3. The reference in the statements to future Japanese attitude toward foreign powers must we believe be studied in the light of creditable forecasts in several papers this morning of a further statement which is reportedly to be made shortly by the Minister for Foreign Affairs, when he is to declare that “Japan can no longer acquiesce in economic and political encroachments on China by the Western Powers under the guise of the Open Door and other false principles set out in the Nine Power Treaty, and that as Japan can no longer conform to the Treaty it must be regarded as having lapsed”. (Note: Necessary action by the Privy Council to permit of withdrawal from that Treaty has not as yet been taken or so far as we know requested.) One paper adds that the Japanese Government will state in its reply to our note of October 6 that although “Japan has no objection to the maintenance in the economic field of the principle of the Open Door, it cannot admit demands regarding the principle which in reality cloak political ambitions”. There is in the foregoing press stories and elsewhere sufficient warrant for the belief that the two statements issued yesterday are to be the first of a series of overt moves by the Japanese Government seeking to eliminate the Open Door as even a nominal guiding principle in the regulation of foreign rights and interests in China. Unfortunately the editorials this morning barely touch upon those portions of the statements dealing with relations with third powers, but the brief comment made tends to confirm the probable accuracy of our analysis.
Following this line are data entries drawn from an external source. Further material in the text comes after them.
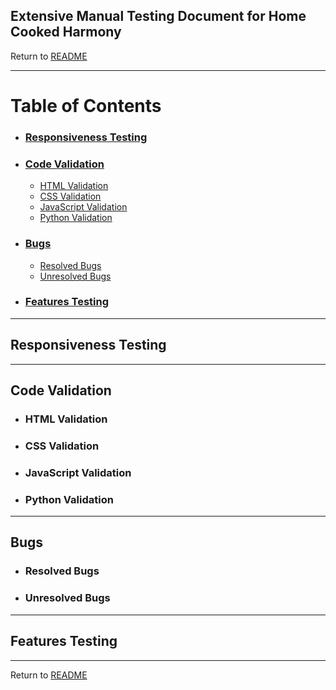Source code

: ## Extensive Manual Testing Document for Home Cooked Harmony<br>
Return to [README](README.md)

---
# Table of Contents
- ### [Responsiveness Testing]()
- ### [Code Validation]()
  - [HTML Validation]()
  - [CSS Validation]()
  - [JavaScript Validation]()
  - [Python Validation]()
- ### [Bugs]()
  - [Resolved Bugs]()
  - [Unresolved Bugs]()
- ### [Features Testing]()

---
## Responsiveness Testing

---
## Code Validation
- ### HTML Validation
- ### CSS Validation
- ### JavaScript Validation
- ### Python Validation

---
## Bugs
- ### Resolved Bugs
- ### Unresolved Bugs

---
## Features Testing

---
Return to [README](README.md)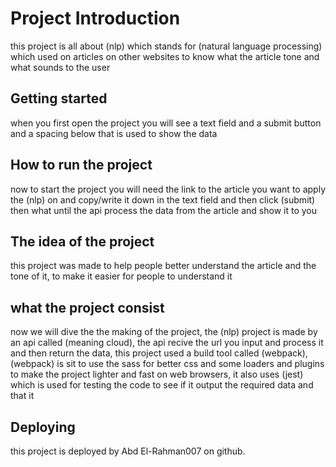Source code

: # Project Introduction
this project is all about (nlp) which stands for (natural language processing) which used on articles on other websites to know what the article tone and what sounds to the user

## Getting started
when you first open the project you will see a text field and a submit button and a spacing below that is used to show the data

## How to run the project
now to start the project you will need the link to the article you want to apply the (nlp) on and copy/write it down in the text field and then click (submit) then what until the api process the data from the article and show it to you

## The idea of the project
this project was made to help people better understand the article and the tone of it, to make it easier for people to understand it
## what the project consist
now we will dive the the making of the project, the (nlp) project is made by an api called (meaning cloud), the api recive the url you input and process it and then return the data, this project used a build tool called (webpack), (webpack) is sit to use the sass for better css and some loaders and plugins to make the project lighter and fast on web browsers, it also uses (jest) which is used for testing the code to see if it output the required data and that it
## Deploying
this project is deployed by Abd El-Rahman007 on github.
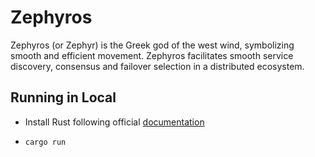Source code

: # Zephyros 

Zephyros (or Zephyr) is the Greek god of the west wind, symbolizing smooth and efficient movement. Zephyros facilitates smooth service discovery, consensus and failover selection in a distributed ecosystem.

## Running in Local

- Install Rust following official [documentation](https://www.rust-lang.org/learn/get-started)

- `cargo run`
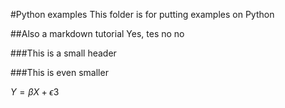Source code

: #Python examples 
This folder is for putting examples on Python

##Also a markdown tutorial
Yes, tes no no

###This is a small header

###This is even smaller

$Y = \beta X + \epsilon 3$



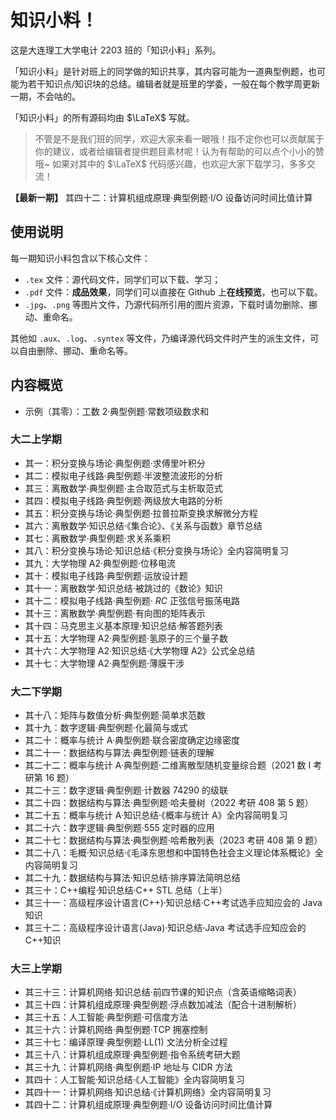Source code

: # 知识小料！

这是大连理工大学电计 2203 班的「知识小料」系列。

「知识小料」是针对班上的同学做的知识共享，其内容可能为一道典型例题，也可能为若干知识点/知识块的总结。编辑者就是班里的学委，一般在每个教学周更新一期，不会咕的。

「知识小料」的所有源码均由 $\LaTeX$ 写就。

> 不管是不是我们班的同学，欢迎大家来看一眼哦！指不定你也可以贡献属于你的建议，或者给编辑者提供题目素材呢！认为有帮助的可以点个小小的赞哦~ 如果对其中的 $\LaTeX$ 代码感兴趣，也欢迎大家下载学习，多多交流！

**【最新一期】** 其四十二：计算机组成原理·典型例题·I/O 设备访问时间比值计算

## 使用说明

每一期知识小料包含以下核心文件：

- `.tex` 文件：源代码文件，同学们可以下载、学习；
- `.pdf` 文件：**成品效果**，同学们可以直接在 Github 上**在线预览**，也可以下载。
- `.jpg`、`.png` 等图片文件，乃源代码所引用的图片资源，下载时请勿删除、挪动、重命名。

其他如 `.aux`、`.log`、`.syntex` 等文件，乃编译源代码文件时产生的派生文件，可以自由删除、挪动、重命名等。

## 内容概览

- 示例（其零）：工数 2·典型例题·常数项级数求和

### 大二上学期

- 其一：积分变换与场论·典型例题·求傅里叶积分
- 其二：模拟电子线路·典型例题·半波整流波形的分析
- 其三：离散数学·典型例题·主合取范式与主析取范式
- 其四：模拟电子线路·典型例题·两级放大电路的分析
- 其五：积分变换与场论·典型例题·拉普拉斯变换求解微分方程
- 其六：离散数学·知识总结·《集合论》、《关系与函数》章节总结
- 其七：离散数学·典型例题·求关系乘积
- 其八：积分变换与场论·知识总结·《积分变换与场论》全内容简明复习
- 其九：大学物理 A2·典型例题·位移电流
- 其十：模拟电子线路·典型例题·运放设计题
- 其十一：离散数学·知识总结·被跳过的《数论》知识
- 其十二：模拟电子线路·典型例题· $RC$ 正弦信号振荡电路
- 其十三：离散数学·典型例题·有向图的矩阵表示
- 其十四：马克思主义基本原理·知识总结·解答题列表
- 其十五：大学物理 A2·典型例题·氢原子的三个量子数
- 其十六：大学物理 A2·知识总结·《大学物理 A2》公式全总结
- 其十七：大学物理 A2·典型例题·薄膜干涉

### 大二下学期

- 其十八：矩阵与数值分析·典型例题·简单求范数
- 其十九：数字逻辑·典型例题·化最简与或式
- 其二十：概率与统计 A·典型例题·联合密度确定边缘密度
- 其二十一：数据结构与算法·典型例题·链表的理解
- 其二十二：概率与统计 A·典型例题·二维离散型随机变量综合题（2021 数 Ⅰ 考研第 16 题）
- 其二十三：数字逻辑·典型例题·计数器 74290 的级联
- 其二十四：数据结构与算法·典型例题·哈夫曼树（2022 考研 408 第 5 题）
- 其二十五：概率与统计 A·知识总结·《概率与统计 A》全内容简明复习
- 其二十六：数字逻辑·典型例题·555 定时器的应用
- 其二十七：数据结构与算法·典型例题·哈希散列表（2023 考研 408 第 9 题）
- 其二十八：毛概·知识总结·《毛泽东思想和中国特色社会主义理论体系概论》全内容简明复习
- 其二十九：数据结构与算法·知识总结·排序算法简明总结
- 其三十：C++编程·知识总结·C++ STL 总结（上半）
- 其三十一：高级程序设计语言(C++)·知识总结·C++考试选手应知应会的 Java 知识
- 其三十二：高级程序设计语言(Java)·知识总结·Java 考试选手应知应会的 C++知识

### 大三上学期

- 其三十三：计算机网络·知识总结·前四节课的知识点（含英语缩略词表）
- 其三十四：计算机组成原理·典型例题·浮点数加减法（配合十进制解析）
- 其三十五：人工智能·典型例题·可信度方法
- 其三十六：计算机网络·典型例题·TCP 拥塞控制
- 其三十七：编译原理·典型例题·LL(1) 文法分析全过程
- 其三十八：计算机组成原理·典型例题·指令系统考研大题
- 其三十九：计算机网络·典型例题·IP 地址与 CIDR 方法
- 其四十：人工智能·知识总结·《人工智能》全内容简明复习
- 其四十一：计算机网络·知识总结·《计算机网络》全内容简明复习
- 其四十二：计算机组成原理·典型例题·I/O 设备访问时间比值计算
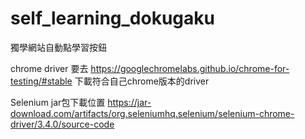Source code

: # self_learning_dokugaku
獨學網站自動點學習按鈕

chrome driver 要去 https://googlechromelabs.github.io/chrome-for-testing/#stable 下載符合自己chrome版本的driver

Selenium jar包下載位置 https://jar-download.com/artifacts/org.seleniumhq.selenium/selenium-chrome-driver/3.4.0/source-code
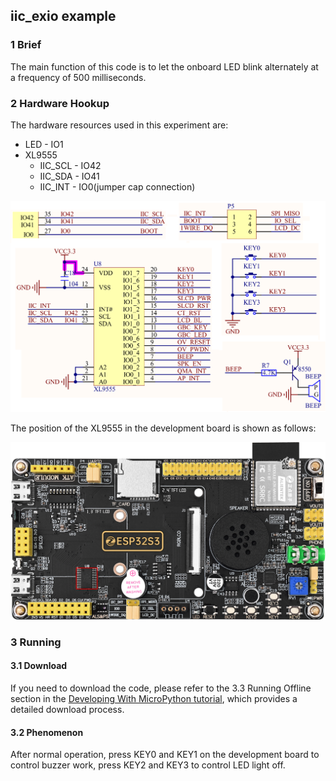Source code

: ## iic_exio example

### 1 Brief

The main function of this code is to let the onboard LED blink alternately at a frequency of 500 milliseconds.

### 2 Hardware Hookup

The hardware resources used in this experiment are:

- LED - IO1
- XL9555
  - IIC_SCL - IO42
  - IIC_SDA - IO41
  - IIC_INT - IO0(jumper cap connection)


![](../../../../1_docs/3_figures/examples/iic/xl9555_sch.png)

The position of the XL9555 in the development board is shown as follows:

![](../../../../1_docs/3_figures/examples/iic/xl9555_position.png)

### 3 Running

#### 3.1 Download

If you need to download the code, please refer to the 3.3 Running Offline section in the [Developing With MicroPython tutorial](../../../../1_docs/Developing_With_MicroPython.md), which provides a detailed download process.

#### 3.2 Phenomenon

After normal operation, press KEY0 and KEY1 on the development board to control buzzer work, press KEY2 and KEY3 to control LED light off.
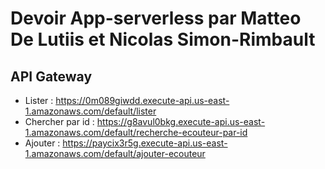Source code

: # Devoir App-serverless par Matteo De Lutiis et Nicolas Simon-Rimbault

## API Gateway

- Lister : https://0m089giwdd.execute-api.us-east-1.amazonaws.com/default/lister
- Chercher par id : https://g8avul0bkg.execute-api.us-east-1.amazonaws.com/default/recherche-ecouteur-par-id
- Ajouter : https://paycix3r5g.execute-api.us-east-1.amazonaws.com/default/ajouter-ecouteur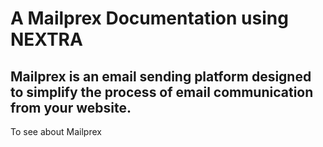 # A Mailprex Documentation using NEXTRA

## Mailprex is an email sending platform designed to simplify the process of email communication from your website.

To see about <a src="https://mailprex.top">Mailprex</a>
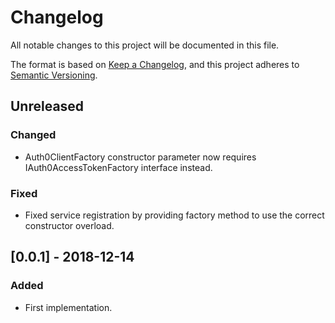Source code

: # Changelog
All notable changes to this project will be documented in this file.

The format is based on [Keep a Changelog](https://keepachangelog.com/en/1.0.0/),
and this project adheres to [Semantic Versioning](https://semver.org/spec/v2.0.0.html).

## Unreleased

### Changed

- Auth0ClientFactory constructor parameter now requires IAuth0AccessTokenFactory interface instead.

### Fixed

- Fixed service registration by providing factory method to use the correct constructor overload.

## [0.0.1] - 2018-12-14

### Added

- First implementation.
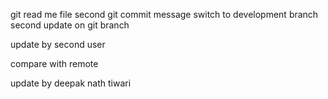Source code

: git read me file
second git commit message
switch to development branch
second update on git branch

update by second user

compare with remote

update by deepak nath tiwari 
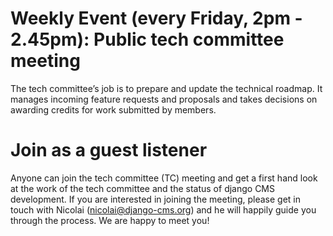 # Weekly Event (every Friday, 2pm - 2.45pm): Public tech committee meeting 

The tech committee’s job is to prepare and update the technical roadmap. It manages incoming feature requests and proposals
and takes decisions on awarding credits for work submitted by members. 

# Join as a guest listener 

Anyone can join the tech committee (TC) meeting and get a first hand look at the work of the tech committee and the status of django CMS development.
If you are interested in joining the meeting, please get in touch with Nicolai (nicolai@django-cms.org) and he will happily guide you through the process. 
We are happy to meet you! 
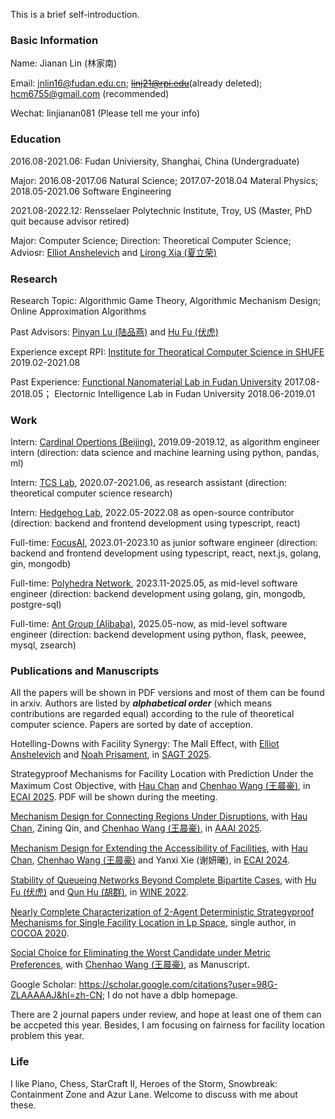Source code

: This is a brief self-introduction.

### Basic Information

Name: Jianan Lin (林家南)

Email: jnlin16@fudan.edu.cn; <del>linj21@rpi.edu</del>(already deleted); hcm6755@gmail.com (recommended)

Wechat: linjianan081 (Please tell me your info)

### Education

2016.08-2021.06: Fudan Univiersity, Shanghai, China (Undergraduate)

Major: 2016.08-2017.06 Natural Science; 2017.07-2018.04 Materal Physics; 2018.05-2021.06 Software Engineering

2021.08-2022.12: Rensselaer Polytechnic Institute, Troy, US (Master, PhD quit because advisor retired)

Major: Computer Science; Direction: Theoretical Computer Science; Adviosr: [Elliot Anshelevich](https://www.cs.rpi.edu/~eanshel/) and [Lirong Xia (夏立荣)](https://www.cs.rpi.edu/~xial/)

### Research

Research Topic: Algorithmic Game Theory, Algorithmic Mechanism Design; Online Approximation Algorithms

Past Advisors: [Pinyan Lu (陆品燕)](http://itcs.shufe.edu.cn/pinyan/) and [Hu Fu (伏虎)](https://www.fuhuthu.com/)

Experience except RPI: [Institute for Theoratical Computer Science in SHUFE](http://itcs.shufe.edu.cn/) 2019.02-2021.08

Past Experience: [Functional Nanomaterial Lab in Fudan University](http://ms.fudan.edu.cn/fxs/index.html) 2017.08-2018.05；
Electornic Intelligence Lab in Fudan University 2018.06-2019.01

### Work

Intern: [Cardinal Opertions (Beijing)](https://www.shanshu.ai/), 2019.09-2019.12, as algorithm engineer intern (direction: data science and machine learning using python, pandas, ml)

Intern: [TCS Lab](https://www.tcs-lab.com), 2020.07-2021.06, as research assistant (direction: theoretical computer science research)

Intern: [Hedgehog Lab](https://hlab.app), 2022.05-2022.08 as open-source contributor (direction: backend and frontend development using typescript, react)

Full-time: [FocusAI](https://focusai.com), 2023.01-2023.10 as junior software engineer (direction: backend and frontend development using typescript, react, next.js, golang, gin, mongodb)

Full-time: [Polyhedra Network](https://polyhedra.network/), 2023.11-2025.05, as mid-level software engineer (direction: backend development using golang, gin, mongodb, postgre-sql)

Full-time: [Ant Group (Alibaba)](https://www.antgroup.com/), 2025.05-now, as mid-level software engineer (direction: backend development using python, flask, peewee, mysql, zsearch)

### Publications and Manuscripts

All the papers will be shown in PDF versions and most of them can be found in arxiv. Authors are listed by ***alphabetical order*** (which means contributions are regarded equal) according to the rule of theoretical computer science. Papers are sorted by date of acception.

Hotelling-Downs with Facility Synergy: The Mall Effect, with [Elliot Anshelevich](https://sites.google.com/view/elliot-anshelevich) and [Noah Prisament](https://noahprisament.com/), in [SAGT 2025](https://www.bath.ac.uk/events/the-international-symposium-on-algorithmic-game-theory-sagt-2025/).

Strategyproof Mechanisms for Facility Location with Prediction Under the Maximum Cost Objective, with  [Hau Chan](http://cse.unl.edu/~hchan/) and [Chenhao Wang (王晨豪)](https://chenhwang4.github.io/homepage), in [ECAI 2025](https://ecai2025.org/). PDF will be shown during the meeting.

[Mechanism Design for Connecting Regions Under Disruptions](https://ojs.aaai.org/index.php/AAAI/article/view/33496), with [Hau Chan](http://cse.unl.edu/~hchan/), Zining Qin, and [Chenhao Wang (王晨豪)](https://chenhwang4.github.io/homepage), in [AAAI 2025](https://aaai.org/conference/aaai/aaai-25/).

[Mechanism Design for Extending the Accessibility of Facilities](https://arxiv.org/abs/2409.08993), with [Hau Chan](http://cse.unl.edu/~hchan/), [Chenhao Wang (王晨豪)](https://chenhwang4.github.io/homepage) and Yanxi Xie (谢妍曦), in [ECAI 2024](https://www.ecai2024.eu/).

[Stability of Queueing Networks Beyond Complete Bipartite Cases](https://arxiv.org/abs/2210.07632), with [Hu Fu (伏虎)](https://www.fuhuthu.com/) and [Qun Hu (胡群)](https://itcs.sufe.edu.cn/54/3b/c10501a152635/page.htm), in [WINE 2022](https://www.cs.rpi.edu/wine2022/).

[Nearly Complete Characterization of 2-Agent Deterministic Strategyproof Mechanisms for Single Facility Location in Lp Space](https://arxiv.org/abs/2011.13133), single author, in [COCOA 2020](https://theory.utdallas.edu/COCOA2020/).

[Social Choice for Eliminating the Worst Candidate under Metric Preferences](https://github.com/LinJianan/A-Manuscript-of-Social-Choice), with [Chenhao Wang (王晨豪)](https://chenhwang4.github.io/homepage), as Manuscript.
<!-- (covered by Nisarg Shah's work in FOCS 2020) -->

Google Scholar: https://scholar.google.com/citations?user=98G-ZLAAAAAJ&hl=zh-CN; I do not have a dblp homepage.

There are 2 journal papers under review, and hope at least one of them can be accpeted this year. Besides, I am focusing on fairness for facility location problem this year.

### Life

I like Piano, Chess, StarCraft II, Heroes of the Storm, Snowbreak: Containment Zone and Azur Lane. Welcome to discuss with me about these.
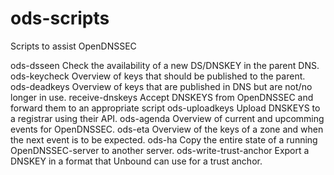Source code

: # ods-scripts
Scripts to assist OpenDNSSEC

ods-dsseen               Check the availability of a new DS/DNSKEY in the parent DNS.
ods-keycheck             Overview of keys that should be published to the parent.
ods-deadkeys             Overview of keys that are published in DNS but are not/no longer in use.
receive-dnskeys          Accept DNSKEYS from OpenDNSSEC and forward them to an appropriate script
ods-uploadkeys           Upload DNSKEYS to a registrar using their API.
ods-agenda               Overview of current and upcomming events for OpenDNSSEC.
ods-eta <zone>           Overview of the keys of a zone and when the next event is to be expected.
ods-ha                   Copy the entire state of a running OpenDNSSEC-server to another server.
ods-write-trust-anchor   Export a DNSKEY in a format that Unbound can use for a trust anchor.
4. Some surprise along with much satisfaction is reflected in editorials that it was preferred in these statements to address China in terms more conciliatory than would have been the case if there had been further emphasis on Japan’s determination not to “deal with” the Chinese Government. Approval is given to the stressing of the “rebirth of the Chinese Government” and of the “creation of a new order”, as contrasted with the underscoring in former statements of the “destruction of the Chinese Government” and “surrender”. The conclusion is drawn by one or two papers that the invitation to the Chinese people to reconstruct the Chinese Government is clear notice [Page 368] that the Japanese declaration of January 16,93 that Japan will no longer “deal with the Nationalist Government of China”, does not exclude further cooperation with the latter government if Chiang Kai Shek along with Communist and other anti-Japanese elements are eliminated therefrom.

Paragraphs 2 to 4 repeated to Peiping for Chungking.